Today the hall of prayer for good harvest is the hallmark of Beijing, which enjoys a prolonged history of civilization.

(At the base of the Hall of Prayer for Good Harvest)

The base of the hall is a triple-tiered, circular marble terrace, which is 90 meters in diameter and 6 meters in height, covering a space of 4,000 square meters. Meticulous accuracy was given to the layout of the structure. In the middle of each three-tiered flight of stairs, there is a giant marble ramp carved in cloud, dragon and phoenix designs. To set off the ramps, the top of the balustrades and downpipes are designed with corresponding floral scrolls. In southern part of each tier, a gigantic bronze incense burner is placed. Sandalwood was burnt in them when rites were observed.

(In front of the hall of Prayer for good harvest)

climbing up this marble terrace, we see the main hall, a masterpiece of ancient China. Looking up you will see the caisson, or covered ceiling, characterized by complex designs of dragons and phoenixes. In and out, the hall is decorated with colored drawing of dragons and phoenixes.

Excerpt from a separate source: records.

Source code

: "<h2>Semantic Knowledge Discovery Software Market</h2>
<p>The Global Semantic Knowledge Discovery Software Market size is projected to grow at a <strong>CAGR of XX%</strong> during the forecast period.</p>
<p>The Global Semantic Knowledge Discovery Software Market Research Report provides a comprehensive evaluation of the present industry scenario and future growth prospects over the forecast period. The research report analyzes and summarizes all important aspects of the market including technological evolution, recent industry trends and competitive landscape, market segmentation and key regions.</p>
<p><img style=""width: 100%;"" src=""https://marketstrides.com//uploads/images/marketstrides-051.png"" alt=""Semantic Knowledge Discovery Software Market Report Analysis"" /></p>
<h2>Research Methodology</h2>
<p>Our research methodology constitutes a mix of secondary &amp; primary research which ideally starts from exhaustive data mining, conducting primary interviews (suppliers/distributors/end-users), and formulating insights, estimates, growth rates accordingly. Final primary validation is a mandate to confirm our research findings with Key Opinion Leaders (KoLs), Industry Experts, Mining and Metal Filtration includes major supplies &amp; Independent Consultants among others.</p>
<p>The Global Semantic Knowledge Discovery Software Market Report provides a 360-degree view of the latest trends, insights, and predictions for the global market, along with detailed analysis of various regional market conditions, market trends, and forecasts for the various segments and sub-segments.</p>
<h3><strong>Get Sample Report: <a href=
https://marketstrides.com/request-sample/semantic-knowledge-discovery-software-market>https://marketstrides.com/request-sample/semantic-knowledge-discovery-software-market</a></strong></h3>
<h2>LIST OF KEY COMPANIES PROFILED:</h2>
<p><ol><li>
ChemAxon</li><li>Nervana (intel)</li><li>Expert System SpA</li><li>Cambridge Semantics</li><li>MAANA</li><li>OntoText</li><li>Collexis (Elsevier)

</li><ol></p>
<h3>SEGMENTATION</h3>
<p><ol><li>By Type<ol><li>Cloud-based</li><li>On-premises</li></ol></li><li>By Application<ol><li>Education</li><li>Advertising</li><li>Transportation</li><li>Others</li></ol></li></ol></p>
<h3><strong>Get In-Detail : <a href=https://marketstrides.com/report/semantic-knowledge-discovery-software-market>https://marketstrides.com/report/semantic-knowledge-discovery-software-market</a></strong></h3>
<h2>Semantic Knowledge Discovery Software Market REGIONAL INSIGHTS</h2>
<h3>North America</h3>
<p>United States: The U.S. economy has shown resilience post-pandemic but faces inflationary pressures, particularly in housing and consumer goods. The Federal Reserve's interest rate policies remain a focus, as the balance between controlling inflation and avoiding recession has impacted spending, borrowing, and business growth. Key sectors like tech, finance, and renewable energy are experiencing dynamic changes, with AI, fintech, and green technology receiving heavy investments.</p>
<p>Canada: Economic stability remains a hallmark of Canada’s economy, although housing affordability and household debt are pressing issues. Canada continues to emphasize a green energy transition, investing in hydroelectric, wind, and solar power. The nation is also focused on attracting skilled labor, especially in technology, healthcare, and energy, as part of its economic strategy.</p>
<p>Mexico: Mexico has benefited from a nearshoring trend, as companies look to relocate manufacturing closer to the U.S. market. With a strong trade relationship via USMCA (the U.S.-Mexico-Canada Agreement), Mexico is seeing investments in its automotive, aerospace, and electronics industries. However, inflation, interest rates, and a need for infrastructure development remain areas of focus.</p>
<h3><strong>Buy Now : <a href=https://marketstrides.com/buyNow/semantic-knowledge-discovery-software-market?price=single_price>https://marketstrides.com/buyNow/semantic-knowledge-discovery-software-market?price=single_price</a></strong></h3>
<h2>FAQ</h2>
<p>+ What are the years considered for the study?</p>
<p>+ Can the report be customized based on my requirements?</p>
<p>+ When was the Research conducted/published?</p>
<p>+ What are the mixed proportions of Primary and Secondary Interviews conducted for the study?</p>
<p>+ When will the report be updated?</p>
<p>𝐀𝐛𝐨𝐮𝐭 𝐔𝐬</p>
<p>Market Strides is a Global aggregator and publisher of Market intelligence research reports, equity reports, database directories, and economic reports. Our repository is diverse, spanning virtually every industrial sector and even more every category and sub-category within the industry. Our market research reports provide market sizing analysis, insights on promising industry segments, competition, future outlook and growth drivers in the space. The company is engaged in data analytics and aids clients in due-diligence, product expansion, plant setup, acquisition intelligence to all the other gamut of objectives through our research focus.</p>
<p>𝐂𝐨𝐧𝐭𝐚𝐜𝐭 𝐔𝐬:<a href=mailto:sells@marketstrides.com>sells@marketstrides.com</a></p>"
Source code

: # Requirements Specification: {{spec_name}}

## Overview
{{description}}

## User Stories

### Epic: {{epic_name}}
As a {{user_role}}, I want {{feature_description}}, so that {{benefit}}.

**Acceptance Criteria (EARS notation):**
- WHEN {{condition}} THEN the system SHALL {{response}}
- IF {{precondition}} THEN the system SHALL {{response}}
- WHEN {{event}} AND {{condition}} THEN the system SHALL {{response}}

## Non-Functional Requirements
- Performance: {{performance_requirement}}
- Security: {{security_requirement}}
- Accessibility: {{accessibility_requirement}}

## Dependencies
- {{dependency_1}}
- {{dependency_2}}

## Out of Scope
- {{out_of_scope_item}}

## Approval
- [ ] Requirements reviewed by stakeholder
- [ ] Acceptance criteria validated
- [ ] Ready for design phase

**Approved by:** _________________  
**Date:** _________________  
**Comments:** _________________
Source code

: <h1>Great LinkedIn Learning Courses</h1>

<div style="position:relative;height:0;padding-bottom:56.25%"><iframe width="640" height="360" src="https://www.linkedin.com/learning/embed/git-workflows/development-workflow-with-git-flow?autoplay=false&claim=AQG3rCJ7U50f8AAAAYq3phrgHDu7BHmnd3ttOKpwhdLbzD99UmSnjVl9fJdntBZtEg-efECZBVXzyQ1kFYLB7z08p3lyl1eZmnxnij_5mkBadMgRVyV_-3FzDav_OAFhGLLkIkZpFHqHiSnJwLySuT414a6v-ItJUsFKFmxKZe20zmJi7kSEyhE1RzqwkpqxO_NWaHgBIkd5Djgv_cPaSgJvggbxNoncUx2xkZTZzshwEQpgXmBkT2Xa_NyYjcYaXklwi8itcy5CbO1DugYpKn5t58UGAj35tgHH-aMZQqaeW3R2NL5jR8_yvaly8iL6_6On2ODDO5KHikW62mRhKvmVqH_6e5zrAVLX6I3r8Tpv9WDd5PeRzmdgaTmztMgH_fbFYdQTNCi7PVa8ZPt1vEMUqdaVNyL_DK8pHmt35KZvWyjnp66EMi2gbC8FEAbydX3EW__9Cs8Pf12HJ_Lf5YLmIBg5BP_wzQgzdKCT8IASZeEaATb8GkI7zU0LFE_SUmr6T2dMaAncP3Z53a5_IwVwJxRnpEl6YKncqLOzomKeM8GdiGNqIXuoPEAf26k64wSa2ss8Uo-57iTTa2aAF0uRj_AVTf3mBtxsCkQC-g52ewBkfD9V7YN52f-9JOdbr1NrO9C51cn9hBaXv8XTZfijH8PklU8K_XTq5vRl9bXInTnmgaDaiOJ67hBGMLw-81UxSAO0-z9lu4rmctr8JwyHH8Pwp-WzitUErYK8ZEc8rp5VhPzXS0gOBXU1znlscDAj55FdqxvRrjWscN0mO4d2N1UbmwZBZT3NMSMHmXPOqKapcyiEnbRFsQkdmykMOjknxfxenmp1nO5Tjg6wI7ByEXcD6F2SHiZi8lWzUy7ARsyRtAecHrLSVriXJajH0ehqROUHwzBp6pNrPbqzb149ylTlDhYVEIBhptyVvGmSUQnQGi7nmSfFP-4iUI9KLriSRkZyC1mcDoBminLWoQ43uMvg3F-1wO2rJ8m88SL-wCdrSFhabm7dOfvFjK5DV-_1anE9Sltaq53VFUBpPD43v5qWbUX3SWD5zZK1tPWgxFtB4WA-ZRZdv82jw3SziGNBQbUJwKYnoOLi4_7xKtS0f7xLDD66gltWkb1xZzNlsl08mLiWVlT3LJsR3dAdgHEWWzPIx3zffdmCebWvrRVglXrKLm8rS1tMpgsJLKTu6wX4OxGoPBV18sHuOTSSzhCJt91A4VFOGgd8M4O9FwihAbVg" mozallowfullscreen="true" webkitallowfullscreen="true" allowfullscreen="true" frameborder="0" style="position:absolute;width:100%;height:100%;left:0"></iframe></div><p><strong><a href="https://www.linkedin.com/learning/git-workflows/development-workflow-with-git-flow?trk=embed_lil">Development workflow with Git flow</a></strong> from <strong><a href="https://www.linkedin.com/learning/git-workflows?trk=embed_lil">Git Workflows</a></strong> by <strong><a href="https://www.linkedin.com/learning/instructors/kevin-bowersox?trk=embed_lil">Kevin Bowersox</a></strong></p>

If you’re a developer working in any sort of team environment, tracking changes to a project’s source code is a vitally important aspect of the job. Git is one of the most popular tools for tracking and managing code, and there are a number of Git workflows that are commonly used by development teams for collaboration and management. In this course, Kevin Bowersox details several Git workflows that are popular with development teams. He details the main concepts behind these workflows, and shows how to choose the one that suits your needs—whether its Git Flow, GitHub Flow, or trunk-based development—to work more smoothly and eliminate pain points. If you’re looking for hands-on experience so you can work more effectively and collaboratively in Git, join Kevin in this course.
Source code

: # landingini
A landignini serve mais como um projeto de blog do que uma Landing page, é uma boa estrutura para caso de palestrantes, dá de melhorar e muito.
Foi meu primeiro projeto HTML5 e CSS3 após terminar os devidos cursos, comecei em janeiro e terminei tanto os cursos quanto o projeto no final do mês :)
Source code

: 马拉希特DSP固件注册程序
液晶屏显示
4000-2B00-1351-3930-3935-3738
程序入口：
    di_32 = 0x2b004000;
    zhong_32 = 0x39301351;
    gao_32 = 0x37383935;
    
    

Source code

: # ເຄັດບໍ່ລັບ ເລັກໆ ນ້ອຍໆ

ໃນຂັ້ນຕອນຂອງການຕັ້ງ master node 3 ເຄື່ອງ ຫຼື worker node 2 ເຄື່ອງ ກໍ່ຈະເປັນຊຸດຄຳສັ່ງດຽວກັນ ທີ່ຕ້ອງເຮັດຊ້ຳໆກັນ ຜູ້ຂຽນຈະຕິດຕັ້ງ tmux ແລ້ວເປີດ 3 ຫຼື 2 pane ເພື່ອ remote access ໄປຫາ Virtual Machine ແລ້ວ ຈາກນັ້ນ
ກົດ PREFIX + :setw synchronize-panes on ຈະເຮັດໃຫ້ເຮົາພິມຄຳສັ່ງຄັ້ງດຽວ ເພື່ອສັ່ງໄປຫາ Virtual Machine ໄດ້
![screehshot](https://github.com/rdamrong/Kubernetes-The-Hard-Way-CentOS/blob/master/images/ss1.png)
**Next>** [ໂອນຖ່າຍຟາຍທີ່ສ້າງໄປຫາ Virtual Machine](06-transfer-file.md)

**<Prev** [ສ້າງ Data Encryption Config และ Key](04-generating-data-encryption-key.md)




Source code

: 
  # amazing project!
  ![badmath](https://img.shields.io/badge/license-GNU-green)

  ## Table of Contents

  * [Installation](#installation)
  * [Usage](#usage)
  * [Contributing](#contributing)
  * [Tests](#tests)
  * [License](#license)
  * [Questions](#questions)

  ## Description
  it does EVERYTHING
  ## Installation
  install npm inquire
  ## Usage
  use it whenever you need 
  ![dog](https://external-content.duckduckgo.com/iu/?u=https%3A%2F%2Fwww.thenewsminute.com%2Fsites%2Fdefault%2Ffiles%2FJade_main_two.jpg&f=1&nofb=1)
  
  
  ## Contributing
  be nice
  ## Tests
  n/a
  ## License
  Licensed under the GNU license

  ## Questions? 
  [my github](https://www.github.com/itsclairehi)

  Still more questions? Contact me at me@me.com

Without the use of steel, cement and nail, and even without the use of big beams and crossbeams, the entire structure is supported by 28 massive wooden pillars and number of bars, laths, joints and rafters. The four central pillars, called the dragon-Well Pillars, are 19.2 meters high and painted with designs of composite followers, representing the four season. There are two rings of 12 scarlet pillars each. The inner ring represents the 12 months and the outer rings the 12 divisions of the day and night. Between the two rings there are 24 partitioned spaces to mark the solar terms of the Chinese lunar year. The pillars, 28 in number, also represent the 28 constellations in the universe- the ancient Chinese believed that there were 28 constellations that made up the sky.

The center of the stone-paved floor is a round marble slab, which is 88.5 centimeters in diameter. Interestingly, the slab features natural black and white veins, corresponding to the dragon-phoenix design on the ceiling. This particular slab is known as the Dragon-phoenix stone and is regarded as a treasure inseparable from the hall.

The furnishings within the hall are placed in their original positions dating back to when Emperor Xianfeng ruled. In the forefront and above the throne are enshrined tablets in commemoration of Heaven. On either table on each side tablets of the emperor's ancestors were placed. Each tablet is fronted by an altar. A total of 24 kinds of offering were made on it, including soup, wine, assorted cereals, and a calf.

The sacrificial rites were observed in the wee hours of the morning, sometime in the first month of the Chinese lunar year. Because it was still dark, candles, lanterns and torches were lit. This lighting coupled with the incense being burnt inside the hall, helped make the ceremony both grand and mystical.

By the time the service began,207 musicians and dancers would be performing on platforms outside the hall. The emperor, in his blue sacrificial robe and with an air of piety and sincerity, would walk slowly into the hall, kowtow, and offer wine and prayer in honor of the deities and his ancestors. All of the offerings would then be taken to incinerators on the eastern side of the gate of prayer for Good Harvest. With this we conclude our visit to the Temper of Heaven. The feudal monarchs and their sacrificial rites have long vanished in history. However, this group of magnificent and lofty structures remain as a fine testament of the ancient Chinese's ingenuity and as one of the cultural heritages of mankind.

(On the Long Corridor)

From the Eastern Gate of the hall of prayer for good harvest, we have now entered a 300-meter-long corridor. Consisting of 72 sections, this corridor served as a connecting building between the Slaughterhouses. Heaven Kitchen, and the main hall, It is said that this once served as a sacrificial food production line. Flanking the corridor are shopping stalls. You may find some souvenirs for your family and friend there.

Well, that is all for this tour. Thank you for your attention. I look forward to your next visit. Good luck and bon voyage.